Steve Burns, former Workhorse CEO who has formed the Lordstown Motor Company with the intention of purchasing the GM plant, attended a meeting with local stakeholders Friday morning on the campus of Youngstown State University. 

Speaking exclusively to 21 News reporter Glenn Stevens, Burns said he wants to do more than just locate an assembly line in Lordstown. 

"This is going to be our headquarters. We've called the company Lordstown Motor Corporation for a reason. It's not just a plant to us; it's going to be our headquarters. So engineering, sales, marketing, service, all of the things that go with a car company, we want to headquarter there," Burns said. 
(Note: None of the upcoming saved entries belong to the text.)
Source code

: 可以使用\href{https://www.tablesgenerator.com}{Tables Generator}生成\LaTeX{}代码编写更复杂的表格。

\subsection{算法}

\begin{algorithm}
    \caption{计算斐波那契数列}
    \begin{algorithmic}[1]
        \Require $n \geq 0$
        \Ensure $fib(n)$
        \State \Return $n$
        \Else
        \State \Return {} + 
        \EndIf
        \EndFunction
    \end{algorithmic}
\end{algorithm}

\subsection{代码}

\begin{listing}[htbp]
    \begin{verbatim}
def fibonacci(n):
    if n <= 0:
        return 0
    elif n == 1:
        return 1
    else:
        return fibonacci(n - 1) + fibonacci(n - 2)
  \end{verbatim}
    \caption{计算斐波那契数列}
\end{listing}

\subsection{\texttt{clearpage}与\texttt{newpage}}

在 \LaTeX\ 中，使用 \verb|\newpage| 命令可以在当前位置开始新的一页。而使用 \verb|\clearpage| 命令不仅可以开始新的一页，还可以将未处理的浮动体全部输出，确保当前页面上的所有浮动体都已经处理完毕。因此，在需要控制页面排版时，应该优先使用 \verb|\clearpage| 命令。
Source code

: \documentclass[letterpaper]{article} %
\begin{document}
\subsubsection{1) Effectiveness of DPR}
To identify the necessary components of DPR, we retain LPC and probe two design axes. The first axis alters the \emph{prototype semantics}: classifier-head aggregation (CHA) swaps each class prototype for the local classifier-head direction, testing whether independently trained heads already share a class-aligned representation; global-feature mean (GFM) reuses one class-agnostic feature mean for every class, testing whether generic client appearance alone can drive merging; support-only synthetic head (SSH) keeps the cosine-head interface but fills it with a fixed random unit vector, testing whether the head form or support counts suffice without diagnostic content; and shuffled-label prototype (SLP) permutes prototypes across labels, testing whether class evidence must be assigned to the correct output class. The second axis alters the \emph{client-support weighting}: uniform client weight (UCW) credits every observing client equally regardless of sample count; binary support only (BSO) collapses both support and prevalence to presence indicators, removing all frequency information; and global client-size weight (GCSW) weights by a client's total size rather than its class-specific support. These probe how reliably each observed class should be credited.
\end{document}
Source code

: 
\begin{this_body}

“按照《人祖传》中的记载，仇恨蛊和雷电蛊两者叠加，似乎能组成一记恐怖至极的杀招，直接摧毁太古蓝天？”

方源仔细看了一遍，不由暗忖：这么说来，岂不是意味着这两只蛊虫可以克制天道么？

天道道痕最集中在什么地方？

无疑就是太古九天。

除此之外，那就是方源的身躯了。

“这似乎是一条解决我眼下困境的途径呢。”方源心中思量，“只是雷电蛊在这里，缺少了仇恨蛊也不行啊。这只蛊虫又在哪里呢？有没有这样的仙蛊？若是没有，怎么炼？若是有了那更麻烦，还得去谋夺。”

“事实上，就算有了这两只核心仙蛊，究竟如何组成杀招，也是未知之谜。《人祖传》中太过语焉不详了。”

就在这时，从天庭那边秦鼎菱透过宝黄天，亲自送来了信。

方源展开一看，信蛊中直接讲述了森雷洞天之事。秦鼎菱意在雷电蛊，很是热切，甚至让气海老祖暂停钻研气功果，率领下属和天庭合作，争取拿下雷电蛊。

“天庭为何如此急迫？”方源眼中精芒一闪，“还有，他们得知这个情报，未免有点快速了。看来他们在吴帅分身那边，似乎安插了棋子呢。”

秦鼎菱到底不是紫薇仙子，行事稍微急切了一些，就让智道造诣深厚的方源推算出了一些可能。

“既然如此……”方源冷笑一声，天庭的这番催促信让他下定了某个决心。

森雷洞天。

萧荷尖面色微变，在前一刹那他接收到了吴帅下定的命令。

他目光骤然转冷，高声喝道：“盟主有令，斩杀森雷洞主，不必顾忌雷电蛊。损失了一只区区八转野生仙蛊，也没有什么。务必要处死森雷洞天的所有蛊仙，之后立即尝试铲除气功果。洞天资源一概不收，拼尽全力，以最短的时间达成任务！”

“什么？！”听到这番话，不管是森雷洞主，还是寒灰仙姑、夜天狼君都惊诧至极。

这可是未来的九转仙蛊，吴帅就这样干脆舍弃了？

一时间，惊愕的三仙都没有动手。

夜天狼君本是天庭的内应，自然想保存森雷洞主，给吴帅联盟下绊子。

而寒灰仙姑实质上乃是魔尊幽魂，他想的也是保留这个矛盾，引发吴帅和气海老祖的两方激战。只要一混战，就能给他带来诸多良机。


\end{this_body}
Burns said the plans are still in the works, and nothing is final yet, but said if the project moves forward, jobs would be added as the operation expands. 

He said he wants to work with the United Auto Workers and use union labor. 

Youngstown State University President Jim Tressel hosted the meeting, which was attended by about two dozen people, including representatives from the Youngstown-Warren Regional Chamber and State Senators Sean O'Brien and Mike Rulli. 

Burns is in negotiations with General Motors to use the Lordstown plant to manufacture a version of the W-15 electric pickup truck, which was developed by Workhorse, an Ohio based company where burns was formerly the CEO.

O'Brien says the purpose of Friday's meeting was to discuss possible partnerships that would be mutually beneficial to YSU and LMC.

One example could be how additive manufacturing, also known as 3D manufacturing, could play a part in LMC's plans, said O'Brien who added that he wants to see not only what this area could offer LMC, but what LMC could offer this area.

O'Brien and fellow state Senator Mike Rulli met with Workhorse officials in Cincinnati last week.